UIKit Animations with TexturePacker

Andreas Löw
Last updated:
UIKit Animations with TexturePacker

What you are going to learn:

  • Using the sprite sheets with UIKit
  • Add static images
  • Add and control animations

Full demo source code including CAWSpriteReader and CAWSpriteLayer classes is available on GitHub.

UIKit applications often include animations and extensive graphics. Adding graphics as individual images can lead to high memory consumption and impede performance.

Using sprite sheets, rather than individual images, can enhance performance by:

  • Reducing memory usage
  • Accelerating application loading

Creating a sprite sheet

The easiest way to create optimized sprite sheets is using TexturePacker. You can download it from here — it's available for Windows, macOS and Linux:

You can find an introduction on how to create a sprite sheet with TexturePacker here. The demo project on GitHub already includes a TexturePacker project named SpriteSheet.tps, which contains sample sprites and sprite sheet configuration.

Using TexturePacker to create sprite sheets

Using the sprites with UIKit

I've created some powerful classes which allow you to simply load the sprite sheets created with TexturePacker into your application - including code to play animations.

If you use animations that are pre-aligned, you might also have a lot of transparent pixels in your images. While the individual files might not use much memory - due to compression - the RAM usage might be quite big.

If you pack your sprite with TexturePacker this transparency can be removed. The provided CAWSpriteLayer class compensates the missing transparency by moving the sprite into the same spot as if it had its original size.

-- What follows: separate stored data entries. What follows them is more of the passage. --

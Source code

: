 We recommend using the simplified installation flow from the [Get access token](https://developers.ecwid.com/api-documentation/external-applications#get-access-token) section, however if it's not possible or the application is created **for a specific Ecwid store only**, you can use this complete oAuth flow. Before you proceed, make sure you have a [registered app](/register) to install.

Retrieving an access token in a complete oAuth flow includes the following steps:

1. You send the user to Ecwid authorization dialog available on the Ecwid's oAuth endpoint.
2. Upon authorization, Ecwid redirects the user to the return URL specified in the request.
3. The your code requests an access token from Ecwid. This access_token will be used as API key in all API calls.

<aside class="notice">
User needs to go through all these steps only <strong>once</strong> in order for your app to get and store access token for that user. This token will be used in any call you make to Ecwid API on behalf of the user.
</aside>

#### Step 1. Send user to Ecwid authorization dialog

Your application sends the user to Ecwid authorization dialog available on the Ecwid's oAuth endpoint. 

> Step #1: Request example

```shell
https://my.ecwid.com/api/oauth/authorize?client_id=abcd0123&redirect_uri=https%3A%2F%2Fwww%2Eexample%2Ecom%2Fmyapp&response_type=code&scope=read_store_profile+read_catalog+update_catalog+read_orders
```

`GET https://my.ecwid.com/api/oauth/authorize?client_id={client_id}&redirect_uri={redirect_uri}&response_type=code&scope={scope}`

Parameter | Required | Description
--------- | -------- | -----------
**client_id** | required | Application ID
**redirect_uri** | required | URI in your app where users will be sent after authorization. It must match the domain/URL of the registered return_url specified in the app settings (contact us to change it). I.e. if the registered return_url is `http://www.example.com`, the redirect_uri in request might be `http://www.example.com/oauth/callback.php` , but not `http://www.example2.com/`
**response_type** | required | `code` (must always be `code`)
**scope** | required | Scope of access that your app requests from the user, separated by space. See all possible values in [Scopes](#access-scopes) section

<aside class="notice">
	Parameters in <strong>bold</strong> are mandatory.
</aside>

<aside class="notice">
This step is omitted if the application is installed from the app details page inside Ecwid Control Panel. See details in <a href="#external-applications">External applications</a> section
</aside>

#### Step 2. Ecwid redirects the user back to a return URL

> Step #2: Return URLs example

First of all, you need to load the data file created with TexturePacker and the sprite sheet image:

NSDictionary *spriteData = [CAWSpriteReader spritesWithContentOfFile:@"spritesheet.plist"];
UIImage *texture = [UIImage imageNamed:@"spritesheet.png"];

With this you can simply create layers and add them to your current view:

CAWSpriteLayer *layer = [CAWSpriteLayer layerWithSpriteData:spriteData andImage:texture];
[self.view.layer addSublayer:layer];

Static images

To add a static image use:

[layer showFrame:@"staticimage"];

With this you can use all standard operations on layers - like setting the position or applying transformations:

[layer setPosition:CGPointMake(400, 200)];
[layer setTransform:CATransform3DMakeScale(0.5,0.5, 1.0)];


To add an animation use:

[layer playAnimation:@"CapGuyWalk%04d" withRate:24];

The format of the animation's name is derived from its frame names: This will play an animation with all frames that match CapGuyWalk0000 , CapGuyWalk0001 , CapGuyWalk0002 , ... until no more frames with matching names are found.

The frame rate is set to 24 frames per second.

You can also set animations to repeat:

[layer playAnimation:@"CapGuyWalk%04d" withRate:24 andRepeat:2];

The special value INFINITY will repeat the animation forever.

After an animation is played to the end, you can decide if you want to show the last frame or an empty frame:

[layer setShowLastFrame:true];

Controlling animations

The CAWSpriteLayer has all standard animation controls:


[layer pause];


[layer resume];


[layer stop];

Internal structure

The CAWSpriteLayer consists of 2 nested layers: The outer CAWSpriteLayer which allows you to perform all transformations, and the inner CAWSpriteCoreLayer which handles the sprite display. This is necessary since the inner layer makes use of transformations to implement trimming.

Demo Project

I've created a complete demo project for you - available on GitHub for download.